BANGKAPOS.COM--Menteri Pertanian Andi Amran Sulaiman mengungkap dugaan praktik penipuan dalam peredaran beras premium yang dinilai merugikan masyarakat hingga Rp98 triliun.
Dugaan tersebut berasal dari beredarnya beras premium yang tidak memenuhi standar mutu, namun tetap dipasarkan dengan harga premium.
Pernyataan itu disampaikan Amran dalam konferensi pers di Kantor Kementerian Pertanian, Kamis (30/7/2026).
Ia menegaskan praktik tersebut bukan sekadar pelanggaran bisnis, melainkan telah merampas hak konsumen dan merugikan negara.
"Angka triliunan rupiah ini bukan keuntungan bisnis yang wajar. Ini merampas hak rakyat," kata Andi Amran Sulaiman.
Amran memaparkan bahwa pemerintah telah mengalokasikan anggaran ketahanan pangan sebesar Rp144,6 triliun pada 2025.
Dana tersebut disalurkan melalui kementerian dan lembaga sebesar Rp59,42 triliun, Badan Usaha Milik Negara (BUMN) Rp63 triliun, transfer ke daerah Rp22,17 triliun, serta pembiayaan Rp0,05 triliun.
Menurutnya, dukungan anggaran tersebut menghasilkan produksi padi nasional senilai sekitar Rp537 triliun dengan total produksi beras mencapai 34,69 juta ton, mengacu pada Harga Eceran Tertinggi (HET) Rp13,5 juta per ton dan rata-rata harga versi Kementerian Perdagangan sebesar Rp15,5 juta per ton.
Meski demikian, Amran menilai distribusi keuntungan di sektor perberasan masih timpang.
Ia menyebut petani hanya memperoleh sekitar Rp1,87 juta dari alokasi senilai Rp215 triliun, sementara pelaku usaha penggilingan padi atau Rice Milling Unit (RMU) justru menikmati nilai ekonomi hingga Rp259 triliun.
Menurut Amran, kondisi tersebut dipicu oleh praktik sebagian penggilingan besar yang memanfaatkan subsidi pemerintah untuk kepentingan komersial dan menjual beras di atas HET.
Ia juga mengungkap hasil pengawasan pemerintah menunjukkan tingkat pelanggaran standar mutu pada beras premium masih sangat tinggi.

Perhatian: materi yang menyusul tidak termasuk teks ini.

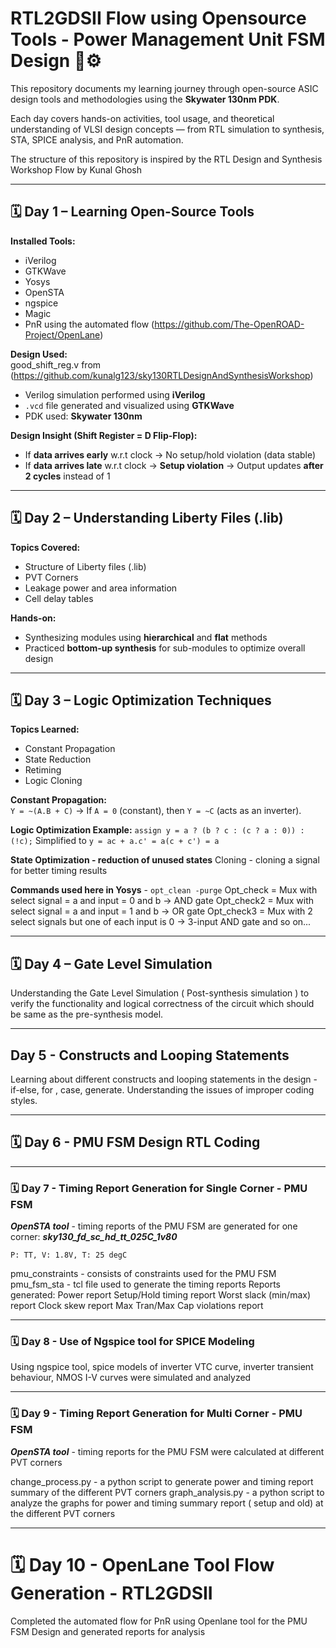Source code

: # RTL2GDSII Flow using Opensource Tools - Power Management Unit FSM Design 🧠⚙️

This repository documents my learning journey through open-source ASIC design tools and methodologies using the **Skywater 130nm PDK**.  

Each day covers hands-on activities, tool usage, and theoretical understanding of VLSI design concepts — from RTL simulation to synthesis, STA, SPICE analysis, and PnR automation.

The structure of this repository is inspired by the RTL Design and Synthesis Workshop Flow by Kunal Ghosh

---

## 🗓️ Day 1 – Learning Open-Source Tools

**Installed Tools:**
- iVerilog  
- GTKWave  
- Yosys  
- OpenSTA  
- ngspice  
- Magic
- PnR using the automated flow (https://github.com/The-OpenROAD-Project/OpenLane)  

**Design Used:**  
good_shift_reg.v from (https://github.com/kunalg123/sky130RTLDesignAndSynthesisWorkshop)

- Verilog simulation performed using **iVerilog**  
- `.vcd` file generated and visualized using **GTKWave**
- PDK used: **Skywater 130nm**

**Design Insight (Shift Register = D Flip-Flop):**
- If **data arrives early** w.r.t clock → No setup/hold violation (data stable)
- If **data arrives late** w.r.t clock → **Setup violation** → Output updates **after 2 cycles** instead of 1

---

## 🗓️ Day 2 – Understanding Liberty Files (.lib)

**Topics Covered:**
- Structure of Liberty files (.lib)
- PVT Corners
- Leakage power and area information
- Cell delay tables

**Hands-on:**
- Synthesizing modules using **hierarchical** and **flat** methods
- Practiced **bottom-up synthesis** for sub-modules to optimize overall design

---

## 🗓️ Day 3 – Logic Optimization Techniques

**Topics Learned:**
- Constant Propagation  
- State Reduction  
- Retiming  
- Logic Cloning  

**Constant Propagation:**  
`Y = ~(A.B + C)` → If `A = 0` (constant), then `Y = ~C` (acts as an inverter).

**Logic Optimization Example:**
`assign y = a ? (b ? c : (c ? a : 0)) : (!c);`
Simplified to 
`y = ac + a.c' = a(c + c') = a`

**State Optimization - reduction of unused states**
Cloning - cloning a signal for better timing results

**Commands used here in Yosys** - 
`opt_clean -purge`
Opt_check = Mux with select signal = a and input = 0 and b → AND gate
Opt_check2 = Mux with select signal = a and input = 1 and b → OR gate
Opt_check3 = Mux with 2 select signals but one of each input is 0 → 3-input AND gate
and so on...

---

## 🗓️ Day 4 – Gate Level Simulation
Understanding the Gate Level Simulation ( Post-synthesis simulation ) to verify the functionality and logical correctness of the circuit which should be same as the pre-synthesis model.

---

## Day 5 - Constructs and Looping Statements
Learning about different constructs and looping statements in the design - if-else, for , case, generate. Understanding the issues of improper coding styles.

---

## 🗓️ Day 6 - PMU FSM Design RTL Coding

---

### 🗓️ Day 7 - Timing Report Generation for Single Corner - PMU FSM

***OpenSTA tool*** - timing reports of the PMU FSM are generated for one corner: ***sky130_fd_sc_hd_tt_025C_1v80***

`P: TT, V: 1.8V, T: 25 degC`

pmu_constraints - consists of constraints used for the PMU FSM
pmu_fsm_sta -  tcl file used to generate the timing reports
Reports generated:
Power report
Setup/Hold timing report
Worst slack (min/max) report
Clock skew report
Max Tran/Max Cap violations report

---

### 🗓️ Day 8 - Use of Ngspice tool for SPICE Modeling 
Using ngspice tool, spice models of inverter VTC curve, inverter transient behaviour, NMOS I-V curves were simulated and analyzed


---

### 🗓️ Day 9 - Timing Report Generation for Multi Corner - PMU FSM 
***OpenSTA tool*** - timing reports for the PMU FSM were calculated at different PVT corners

change_process.py -  a python script to generate power and timing report summary of the different PVT corners
graph_analysis.py -  a python script to analyze the graphs for power and timing summary report ( setup and old) at the different PVT corners

---

# 🗓️ Day 10 - OpenLane Tool Flow Generation - RTL2GDSII

Completed the automated flow for PnR using Openlane tool for the PMU FSM Design and generated reports for analysis


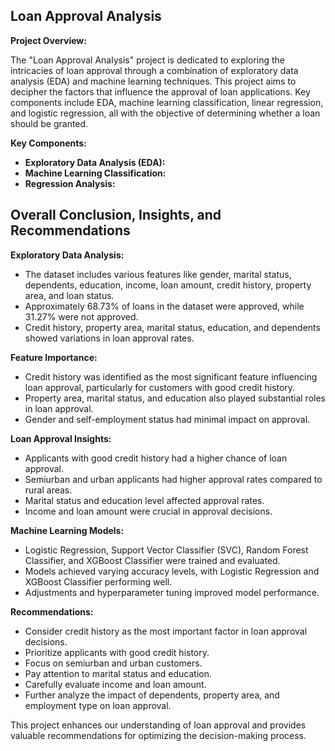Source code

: ## Loan Approval Analysis

**Project Overview:**

The "Loan Approval Analysis" project is dedicated to exploring the intricacies of loan approval through a combination of exploratory data analysis (EDA) and machine learning techniques. This project aims to decipher the factors that influence the approval of loan applications. Key components include EDA, machine learning classification, linear regression, and logistic regression, all with the objective of determining whether a loan should be granted.

**Key Components:**

- **Exploratory Data Analysis (EDA):** 
- **Machine Learning Classification:** 
- **Regression Analysis:**

## Overall Conclusion, Insights, and Recommendations

**Exploratory Data Analysis:**

- The dataset includes various features like gender, marital status, dependents, education, income, loan amount, credit history, property area, and loan status.
- Approximately 68.73% of loans in the dataset were approved, while 31.27% were not approved.
- Credit history, property area, marital status, education, and dependents showed variations in loan approval rates.

**Feature Importance:**

- Credit history was identified as the most significant feature influencing loan approval, particularly for customers with good credit history.
- Property area, marital status, and education also played substantial roles in loan approval.
- Gender and self-employment status had minimal impact on approval.

**Loan Approval Insights:**

- Applicants with good credit history had a higher chance of loan approval.
- Semiurban and urban applicants had higher approval rates compared to rural areas.
- Marital status and education level affected approval rates.
- Income and loan amount were crucial in approval decisions.

**Machine Learning Models:**

- Logistic Regression, Support Vector Classifier (SVC), Random Forest Classifier, and XGBoost Classifier were trained and evaluated.
- Models achieved varying accuracy levels, with Logistic Regression and XGBoost Classifier performing well.
- Adjustments and hyperparameter tuning improved model performance.

**Recommendations:**

- Consider credit history as the most important factor in loan approval decisions.
- Prioritize applicants with good credit history.
- Focus on semiurban and urban customers.
- Pay attention to marital status and education.
- Carefully evaluate income and loan amount.
- Further analyze the impact of dependents, property area, and employment type on loan approval.

This project enhances our understanding of loan approval and provides valuable recommendations for optimizing the decision-making process.
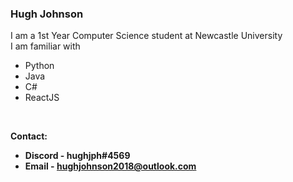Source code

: ### Hugh Johnson
I am a 1st Year Computer Science student at Newcastle University<br>
I am familiar with
* Python
* Java
* C#
* ReactJS
<br>

<b>Contact:<b> 
* Discord - hughjph#4569
* Email   - hughjohnson2018@outlook.com

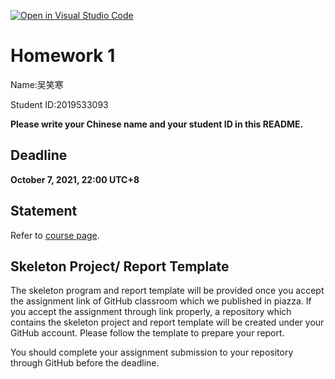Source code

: [![Open in Visual Studio Code](https://classroom.github.com/assets/open-in-vscode-f059dc9a6f8d3a56e377f745f24479a46679e63a5d9fe6f495e02850cd0d8118.svg)](https://classroom.github.com/online_ide?assignment_repo_id=5744838&assignment_repo_type=AssignmentRepo)
# Homework 1

Name:吴笑寒 

Student ID:2019533093  

**Please write your Chinese name and your student ID in this README.**

## Deadline

**October 7, 2021, 22:00 UTC+8**

## Statement

Refer to [course page](https://faculty.sist.shanghaitech.edu.cn/faculty/liuxp/course/cs171.01/).

## Skeleton Project/ Report Template

The skeleton program and report template will be provided once you accept the assignment link of GitHub classroom which we published in piazza. If you accept the assignment through link properly, a repository which contains the skeleton project and report template will be created under your GitHub account. Please follow the template to prepare your report.

You should complete your assignment submission to your repository through GitHub before the deadline.

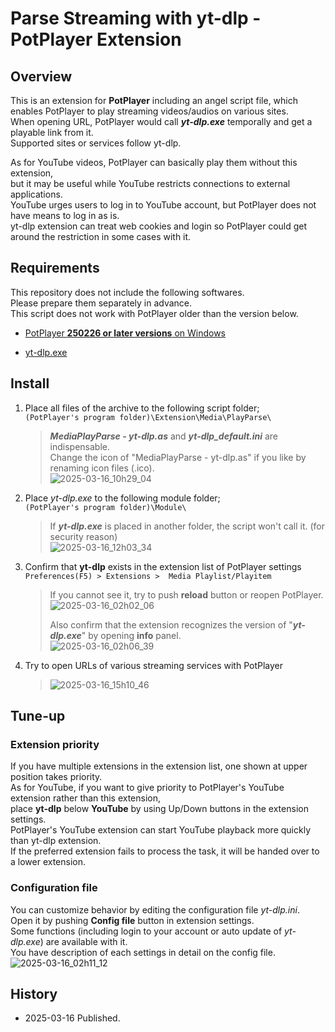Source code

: ﻿# Parse Streaming with yt-dlp - PotPlayer Extension
  
  
## Overview
This is an extension for **PotPlayer** including an angel script file, which enables PotPlayer to play streaming videos/audios on various sites.  
When opening URL, PotPlayer would call ***yt-dlp.exe*** temporally and get a playable link from it.  
Supported sites or services follow yt-dlp.  
  
As for YouTube videos, PotPlayer can basically play them without this extension,  
but it may be useful while YouTube restricts connections to external applications.  
YouTube urges users to log in to YouTube account, but PotPlayer does not have means to log in as is.  
yt-dlp extension can treat web cookies and login so PotPlayer could get around the restriction in some cases with it.  
  
  
  
## Requirements
This repository does not include the following softwares.  
Please prepare them separately in advance.  
This script does not work with PotPlayer older than the version below.  
  
- [PotPlayer **250226 or later versions** on Windows](https://potplayer.tv/)
  
- [yt-dlp.exe](https://github.com/yt-dlp/yt-dlp/releases)
  
  
  
## Install

1. Place all files of the archive to the following script folder;  
	`(PotPlayer's program folder)\Extension\Media\PlayParse\`
	>  
	>***MediaPlayParse - yt-dlp.as*** and ***yt-dlp_default.ini*** are indispensable.  
	>Change the icon of "MediaPlayParse - yt-dlp.as" if you like by renaming icon files (.ico).   
	>![2025-03-16_10h29_04](https://github.com/user-attachments/assets/e3950518-e204-488f-a60c-36ba02e8c2fb)  

2. Place *yt-dlp.exe* to the following module folder;  
	`(PotPlayer's program folder)\Module\`  
	>  
	>If ***yt-dlp.exe*** is placed in another folder, the script won't call it. (for security reason)  
	>![2025-03-16_12h03_34](https://github.com/user-attachments/assets/9d395cb4-797c-4258-87c0-2db420056d1e)

3. Confirm that **yt-dlp** exists in the extension list of PotPlayer settings  
	`Preferences(F5) > Extensions >  Media Playlist/Playitem`
	>  
 	>If you cannot see it, try to push **reload** button or reopen PotPlayer.
	>![2025-03-16_02h02_06](https://github.com/user-attachments/assets/e4aa7177-7ba3-4f8a-8373-dbdd0d83f091)  
	>  
 	>Also confirm that the extension recognizes the version of "***yt-dlp.exe***" by opening **info** panel.  
 	>![2025-03-16_02h06_39](https://github.com/user-attachments/assets/fa517e1c-e837-4326-aff1-c4255994c96b)  

4. Try to open URLs of various streaming services with PotPlayer  
	>  
	>![2025-03-16_15h10_46](https://github.com/user-attachments/assets/9bfe5d03-fb40-424c-8e46-c4057f47d62e)  
  
  
  
## Tune-up
  
### Extension priority
If you have multiple extensions in the extension list, one shown at upper position takes priority.  
As for YouTube, if you want to give priority to PotPlayer's YouTube extension rather than this extension,   
place **yt-dlp** below **YouTube** by using Up/Down buttons in the extension settings.  
PotPlayer's YouTube extension can start YouTube playback more quickly than yt-dlp extension.  
If the preferred extension fails to process the task, it will be handed over to a lower extension.  
  
  
### Configuration file
You can customize behavior by editing the configuration file *yt-dlp.ini*.  
Open it by pushing **Config file** button in extension settings.  
Some functions (including login to your account or auto update of *yt-dlp.exe*) are available with it.  
You have description of each settings in detail on the config file.  
![2025-03-16_02h11_12](https://github.com/user-attachments/assets/265f0fd4-2ae0-4968-9ca7-7d973ce95644)  
  
  
## History
  
- 2025-03-16 Published.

"Sebanyak 39,75 persen dari total beras premium yang beredar, setara 12,2 juta ton, diperkirakan melanggar standar atau merupakan bentuk penipuan konsumen, dengan total kerugian mencapai Rp98 triliun," ujar Amran.
Selain dugaan pelanggaran mutu, Kementerian Pertanian juga terus memperketat penindakan terhadap praktik mafia pangan.
Amran mengungkapkan, sepanjang 2024 hingga 2025 pemerintah telah menangani 93 kasus mafia pangan dengan total 77 tersangka.
Kasus tersebut terdiri atas 46 perkara beras, 27 perkara pupuk, 16 perkara minyak goreng, serta empat perkara yang melibatkan pegawai internal.
Dalam periode yang sama, pemerintah juga mencabut 2.231 izin pengecer dan distributor pupuk yang dinilai melakukan pelanggaran.
Khusus untuk tindak pidana di sektor perberasan, sepanjang 2025 tercatat sebanyak 30 perkara dengan 36 orang tersangka.
Sementara pada 2026, penindakan masih terus berlanjut dengan dua perkara baru yang telah menetapkan enam tersangka.
Kementerian Pertanian menegaskan akan terus bekerja sama dengan aparat penegak hukum untuk menindak pelaku yang diduga merugikan masyarakat melalui praktik perdagangan pangan yang tidak sesuai ketentuan.(*)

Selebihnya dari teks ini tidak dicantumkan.